Task goal:
Look through the entries below for the string "gifs", and copy each line where it is found.

(Stored data entries)
- - - -

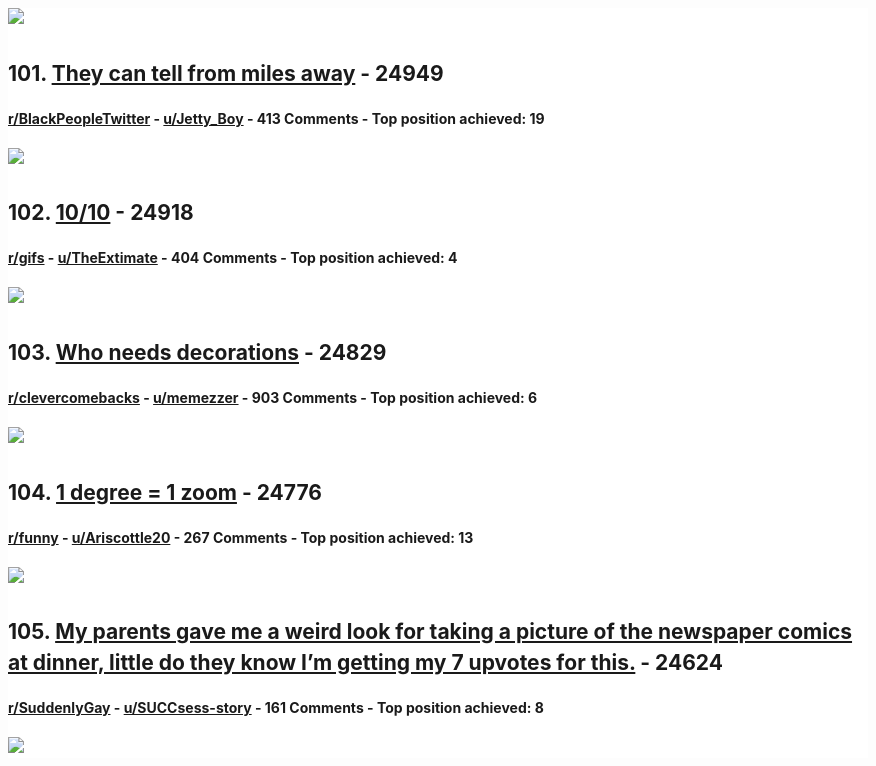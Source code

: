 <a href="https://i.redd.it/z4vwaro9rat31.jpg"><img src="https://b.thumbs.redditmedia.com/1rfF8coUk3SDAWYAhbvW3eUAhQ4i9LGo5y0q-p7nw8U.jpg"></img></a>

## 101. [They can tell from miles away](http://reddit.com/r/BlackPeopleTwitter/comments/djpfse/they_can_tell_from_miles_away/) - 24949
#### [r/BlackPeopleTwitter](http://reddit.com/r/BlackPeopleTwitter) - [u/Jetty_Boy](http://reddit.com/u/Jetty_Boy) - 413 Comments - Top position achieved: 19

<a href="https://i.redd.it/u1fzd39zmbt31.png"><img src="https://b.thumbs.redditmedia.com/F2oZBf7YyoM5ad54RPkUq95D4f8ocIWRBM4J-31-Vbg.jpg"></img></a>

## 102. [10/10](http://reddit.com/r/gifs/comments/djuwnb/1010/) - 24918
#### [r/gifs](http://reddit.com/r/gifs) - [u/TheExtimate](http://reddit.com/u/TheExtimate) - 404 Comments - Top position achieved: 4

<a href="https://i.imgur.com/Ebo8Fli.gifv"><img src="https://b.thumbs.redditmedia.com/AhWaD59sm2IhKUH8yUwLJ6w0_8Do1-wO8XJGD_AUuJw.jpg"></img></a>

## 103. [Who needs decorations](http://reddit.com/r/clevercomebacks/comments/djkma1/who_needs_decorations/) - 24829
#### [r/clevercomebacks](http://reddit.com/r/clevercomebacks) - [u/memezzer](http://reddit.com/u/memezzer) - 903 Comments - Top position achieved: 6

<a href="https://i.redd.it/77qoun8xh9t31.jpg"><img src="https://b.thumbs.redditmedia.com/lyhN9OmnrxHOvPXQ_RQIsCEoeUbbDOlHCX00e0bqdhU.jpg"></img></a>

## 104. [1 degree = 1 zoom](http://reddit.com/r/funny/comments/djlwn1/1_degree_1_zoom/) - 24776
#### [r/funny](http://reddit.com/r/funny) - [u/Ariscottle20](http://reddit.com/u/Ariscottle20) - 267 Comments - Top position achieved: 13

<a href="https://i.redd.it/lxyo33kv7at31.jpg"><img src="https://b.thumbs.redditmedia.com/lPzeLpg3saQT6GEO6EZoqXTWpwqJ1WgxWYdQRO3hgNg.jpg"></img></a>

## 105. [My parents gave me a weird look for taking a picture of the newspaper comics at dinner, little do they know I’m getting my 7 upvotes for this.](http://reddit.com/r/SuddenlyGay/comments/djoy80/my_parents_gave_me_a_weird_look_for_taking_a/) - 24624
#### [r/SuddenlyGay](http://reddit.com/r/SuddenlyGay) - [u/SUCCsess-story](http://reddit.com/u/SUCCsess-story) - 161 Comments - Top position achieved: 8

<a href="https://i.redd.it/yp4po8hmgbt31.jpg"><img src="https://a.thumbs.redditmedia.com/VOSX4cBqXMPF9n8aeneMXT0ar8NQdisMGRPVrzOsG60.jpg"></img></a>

- - - -

Solution for this exercise:
## 102. [10/10](http://reddit.com/r/gifs/comments/djuwnb/1010/) - 24918
#### [r/gifs](http://reddit.com/r/gifs) - [u/TheExtimate](http://reddit.com/u/TheExtimate) - 404 Comments - Top position achieved: 4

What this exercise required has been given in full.